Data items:
==================================================
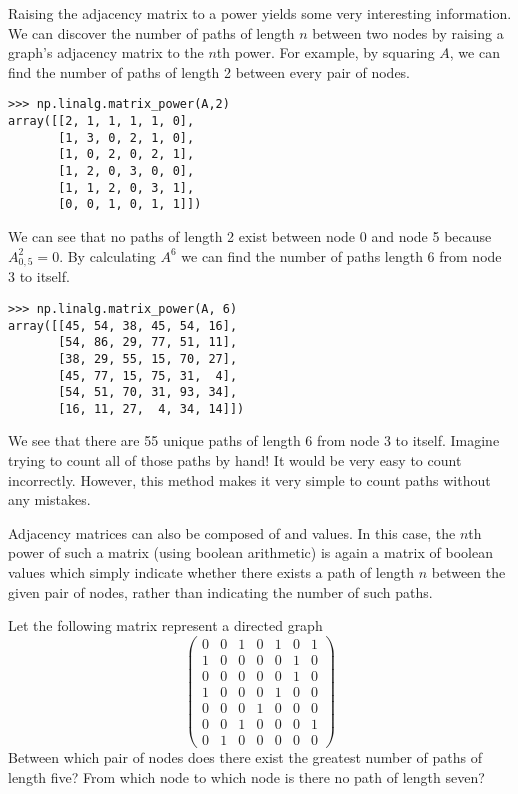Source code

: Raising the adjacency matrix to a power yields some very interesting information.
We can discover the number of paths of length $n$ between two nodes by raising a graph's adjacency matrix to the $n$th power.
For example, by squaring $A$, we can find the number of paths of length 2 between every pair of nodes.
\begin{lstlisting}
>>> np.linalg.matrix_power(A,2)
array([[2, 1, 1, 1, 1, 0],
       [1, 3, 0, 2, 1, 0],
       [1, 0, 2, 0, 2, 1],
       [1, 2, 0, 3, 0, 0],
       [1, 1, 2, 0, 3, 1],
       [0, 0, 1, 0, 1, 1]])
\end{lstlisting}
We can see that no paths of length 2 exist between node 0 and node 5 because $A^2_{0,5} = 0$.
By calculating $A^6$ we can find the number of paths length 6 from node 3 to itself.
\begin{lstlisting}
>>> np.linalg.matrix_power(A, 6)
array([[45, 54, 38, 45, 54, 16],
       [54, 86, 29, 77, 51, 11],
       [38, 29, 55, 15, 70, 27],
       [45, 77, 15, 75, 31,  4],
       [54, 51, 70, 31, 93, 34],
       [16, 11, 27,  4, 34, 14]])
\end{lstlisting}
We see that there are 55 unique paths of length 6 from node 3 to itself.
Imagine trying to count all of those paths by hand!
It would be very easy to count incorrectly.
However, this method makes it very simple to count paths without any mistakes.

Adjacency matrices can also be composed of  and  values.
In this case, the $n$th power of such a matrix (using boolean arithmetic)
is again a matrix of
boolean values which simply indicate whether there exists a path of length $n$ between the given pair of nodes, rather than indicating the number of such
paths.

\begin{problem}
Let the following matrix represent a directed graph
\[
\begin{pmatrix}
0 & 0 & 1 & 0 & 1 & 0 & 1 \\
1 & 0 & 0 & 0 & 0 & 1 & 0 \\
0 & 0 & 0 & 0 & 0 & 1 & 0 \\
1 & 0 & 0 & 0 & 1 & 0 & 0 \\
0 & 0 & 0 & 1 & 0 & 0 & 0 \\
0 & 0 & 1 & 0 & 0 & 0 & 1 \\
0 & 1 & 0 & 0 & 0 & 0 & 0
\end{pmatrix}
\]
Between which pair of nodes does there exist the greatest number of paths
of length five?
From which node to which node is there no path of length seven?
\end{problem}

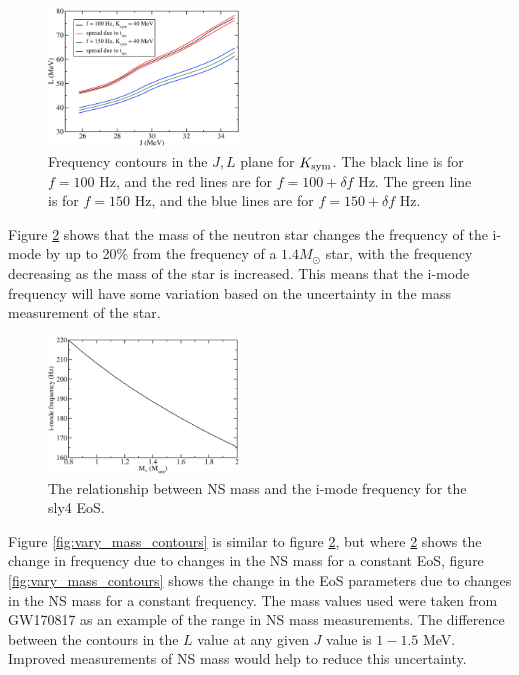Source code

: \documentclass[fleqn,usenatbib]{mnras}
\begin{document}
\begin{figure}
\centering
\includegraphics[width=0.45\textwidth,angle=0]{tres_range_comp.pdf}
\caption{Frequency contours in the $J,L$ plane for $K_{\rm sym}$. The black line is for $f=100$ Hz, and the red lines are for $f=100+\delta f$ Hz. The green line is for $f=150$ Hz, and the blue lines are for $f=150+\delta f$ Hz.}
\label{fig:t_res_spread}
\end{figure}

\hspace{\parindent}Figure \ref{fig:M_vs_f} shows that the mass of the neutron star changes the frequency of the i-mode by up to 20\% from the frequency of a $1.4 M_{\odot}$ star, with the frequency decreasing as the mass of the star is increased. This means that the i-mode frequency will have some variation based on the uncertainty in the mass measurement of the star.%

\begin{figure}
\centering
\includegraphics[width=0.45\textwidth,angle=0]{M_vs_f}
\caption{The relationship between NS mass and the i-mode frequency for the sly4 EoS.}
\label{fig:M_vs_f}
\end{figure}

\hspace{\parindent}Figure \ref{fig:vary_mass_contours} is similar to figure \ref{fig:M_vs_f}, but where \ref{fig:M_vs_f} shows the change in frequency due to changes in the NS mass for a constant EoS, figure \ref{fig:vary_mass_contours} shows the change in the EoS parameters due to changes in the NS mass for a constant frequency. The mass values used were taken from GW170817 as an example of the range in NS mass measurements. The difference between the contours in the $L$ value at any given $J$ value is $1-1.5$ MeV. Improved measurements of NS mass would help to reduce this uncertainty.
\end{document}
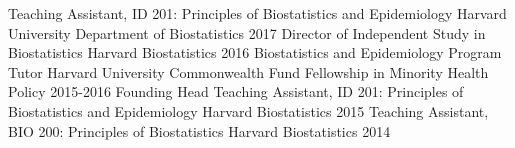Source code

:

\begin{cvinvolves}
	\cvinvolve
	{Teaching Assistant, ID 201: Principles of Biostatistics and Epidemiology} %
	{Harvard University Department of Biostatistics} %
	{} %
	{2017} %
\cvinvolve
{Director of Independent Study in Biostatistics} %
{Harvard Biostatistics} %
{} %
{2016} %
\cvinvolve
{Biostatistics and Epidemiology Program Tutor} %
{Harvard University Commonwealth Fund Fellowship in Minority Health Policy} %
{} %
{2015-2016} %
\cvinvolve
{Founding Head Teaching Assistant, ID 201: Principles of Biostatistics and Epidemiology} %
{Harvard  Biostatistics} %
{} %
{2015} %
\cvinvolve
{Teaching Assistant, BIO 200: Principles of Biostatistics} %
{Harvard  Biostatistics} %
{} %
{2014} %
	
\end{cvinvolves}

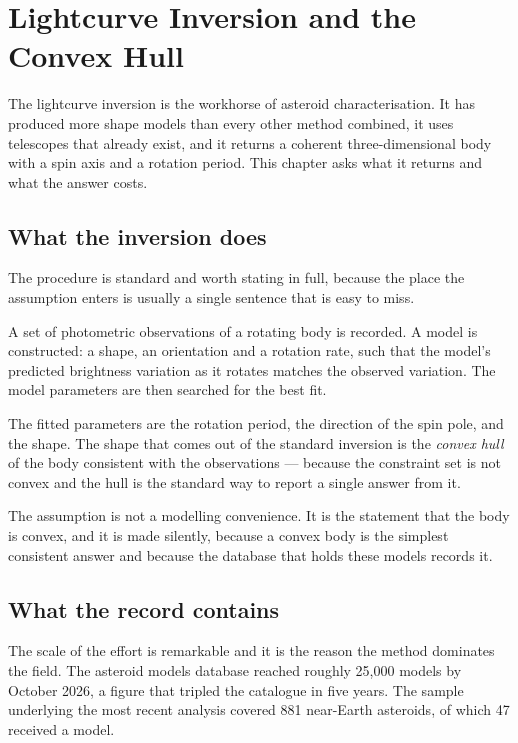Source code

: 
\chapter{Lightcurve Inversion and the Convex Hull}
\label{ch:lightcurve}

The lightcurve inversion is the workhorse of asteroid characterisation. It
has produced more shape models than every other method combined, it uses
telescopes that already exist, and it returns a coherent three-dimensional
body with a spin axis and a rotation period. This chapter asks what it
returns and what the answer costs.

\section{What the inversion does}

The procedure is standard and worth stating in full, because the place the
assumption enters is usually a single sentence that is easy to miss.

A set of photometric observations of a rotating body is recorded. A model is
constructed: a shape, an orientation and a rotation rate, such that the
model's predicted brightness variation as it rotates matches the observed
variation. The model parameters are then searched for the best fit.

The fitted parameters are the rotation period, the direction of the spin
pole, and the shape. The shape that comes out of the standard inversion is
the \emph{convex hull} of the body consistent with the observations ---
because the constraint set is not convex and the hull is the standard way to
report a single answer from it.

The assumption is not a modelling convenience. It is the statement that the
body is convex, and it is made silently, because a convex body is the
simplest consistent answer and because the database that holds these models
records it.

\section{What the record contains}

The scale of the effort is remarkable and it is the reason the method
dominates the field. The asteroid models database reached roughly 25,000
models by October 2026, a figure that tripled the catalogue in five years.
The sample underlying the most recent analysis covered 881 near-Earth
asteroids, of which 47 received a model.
==================================================
Required work — Reproduce the records above word for word, without the images.

Exercise response —
Source code

: Raising the adjacency matrix to a power yields some very interesting information.
We can discover the number of paths of length $n$ between two nodes by raising a graph's adjacency matrix to the $n$th power.
For example, by squaring $A$, we can find the number of paths of length 2 between every pair of nodes.
\begin{lstlisting}
>>> np.linalg.matrix_power(A,2)
array([[2, 1, 1, 1, 1, 0],
       [1, 3, 0, 2, 1, 0],
       [1, 0, 2, 0, 2, 1],
       [1, 2, 0, 3, 0, 0],
       [1, 1, 2, 0, 3, 1],
       [0, 0, 1, 0, 1, 1]])
\end{lstlisting}
We can see that no paths of length 2 exist between node 0 and node 5 because $A^2_{0,5} = 0$.
By calculating $A^6$ we can find the number of paths length 6 from node 3 to itself.
\begin{lstlisting}
>>> np.linalg.matrix_power(A, 6)
array([[45, 54, 38, 45, 54, 16],
       [54, 86, 29, 77, 51, 11],
       [38, 29, 55, 15, 70, 27],
       [45, 77, 15, 75, 31,  4],
       [54, 51, 70, 31, 93, 34],
       [16, 11, 27,  4, 34, 14]])
\end{lstlisting}
We see that there are 55 unique paths of length 6 from node 3 to itself.
Imagine trying to count all of those paths by hand!
It would be very easy to count incorrectly.
However, this method makes it very simple to count paths without any mistakes.

Adjacency matrices can also be composed of  and  values.
In this case, the $n$th power of such a matrix (using boolean arithmetic)
is again a matrix of
boolean values which simply indicate whether there exists a path of length $n$ between the given pair of nodes, rather than indicating the number of such
paths.

\begin{problem}
Let the following matrix represent a directed graph
\[
\begin{pmatrix}
0 & 0 & 1 & 0 & 1 & 0 & 1 \\
1 & 0 & 0 & 0 & 0 & 1 & 0 \\
0 & 0 & 0 & 0 & 0 & 1 & 0 \\
1 & 0 & 0 & 0 & 1 & 0 & 0 \\
0 & 0 & 0 & 1 & 0 & 0 & 0 \\
0 & 0 & 1 & 0 & 0 & 0 & 1 \\
0 & 1 & 0 & 0 & 0 & 0 & 0
\end{pmatrix}
\]
Between which pair of nodes does there exist the greatest number of paths
of length five?
From which node to which node is there no path of length seven?
\end{problem}

Source code

: \documentclass[fleqn,usenatbib]{mnras}
\begin{document}
\begin{figure}
\centering
\includegraphics[width=0.45\textwidth,angle=0]{tres_range_comp.pdf}
\caption{Frequency contours in the $J,L$ plane for $K_{\rm sym}$. The black line is for $f=100$ Hz, and the red lines are for $f=100+\delta f$ Hz. The green line is for $f=150$ Hz, and the blue lines are for $f=150+\delta f$ Hz.}
\label{fig:t_res_spread}
\end{figure}

\hspace{\parindent}Figure \ref{fig:M_vs_f} shows that the mass of the neutron star changes the frequency of the i-mode by up to 20\% from the frequency of a $1.4 M_{\odot}$ star, with the frequency decreasing as the mass of the star is increased. This means that the i-mode frequency will have some variation based on the uncertainty in the mass measurement of the star.%

\begin{figure}
\centering
\includegraphics[width=0.45\textwidth,angle=0]{M_vs_f}
\caption{The relationship between NS mass and the i-mode frequency for the sly4 EoS.}
\label{fig:M_vs_f}
\end{figure}

\hspace{\parindent}Figure \ref{fig:vary_mass_contours} is similar to figure \ref{fig:M_vs_f}, but where \ref{fig:M_vs_f} shows the change in frequency due to changes in the NS mass for a constant EoS, figure \ref{fig:vary_mass_contours} shows the change in the EoS parameters due to changes in the NS mass for a constant frequency. The mass values used were taken from GW170817 as an example of the range in NS mass measurements. The difference between the contours in the $L$ value at any given $J$ value is $1-1.5$ MeV. Improved measurements of NS mass would help to reduce this uncertainty.
\end{document}
Source code

:

\begin{cvinvolves}
	\cvinvolve
	{Teaching Assistant, ID 201: Principles of Biostatistics and Epidemiology} %
	{Harvard University Department of Biostatistics} %
	{} %
	{2017} %
\cvinvolve
{Director of Independent Study in Biostatistics} %
{Harvard Biostatistics} %
{} %
{2016} %
\cvinvolve
{Biostatistics and Epidemiology Program Tutor} %
{Harvard University Commonwealth Fund Fellowship in Minority Health Policy} %
{} %
{2015-2016} %
\cvinvolve
{Founding Head Teaching Assistant, ID 201: Principles of Biostatistics and Epidemiology} %
{Harvard  Biostatistics} %
{} %
{2015} %
\cvinvolve
{Teaching Assistant, BIO 200: Principles of Biostatistics} %
{Harvard  Biostatistics} %
{} %
{2014} %
	
\end{cvinvolves}

Source code

: 
\chapter{Lightcurve Inversion and the Convex Hull}
\label{ch:lightcurve}

The lightcurve inversion is the workhorse of asteroid characterisation. It
has produced more shape models than every other method combined, it uses
telescopes that already exist, and it returns a coherent three-dimensional
body with a spin axis and a rotation period. This chapter asks what it
returns and what the answer costs.

\section{What the inversion does}

The procedure is standard and worth stating in full, because the place the
assumption enters is usually a single sentence that is easy to miss.

A set of photometric observations of a rotating body is recorded. A model is
constructed: a shape, an orientation and a rotation rate, such that the
model's predicted brightness variation as it rotates matches the observed
variation. The model parameters are then searched for the best fit.

The fitted parameters are the rotation period, the direction of the spin
pole, and the shape. The shape that comes out of the standard inversion is
the \emph{convex hull} of the body consistent with the observations ---
because the constraint set is not convex and the hull is the standard way to
report a single answer from it.

The assumption is not a modelling convenience. It is the statement that the
body is convex, and it is made silently, because a convex body is the
simplest consistent answer and because the database that holds these models
records it.

\section{What the record contains}

The scale of the effort is remarkable and it is the reason the method
dominates the field. The asteroid models database reached roughly 25,000
models by October 2026, a figure that tripled the catalogue in five years.
The sample underlying the most recent analysis covered 881 near-Earth
asteroids, of which 47 received a model.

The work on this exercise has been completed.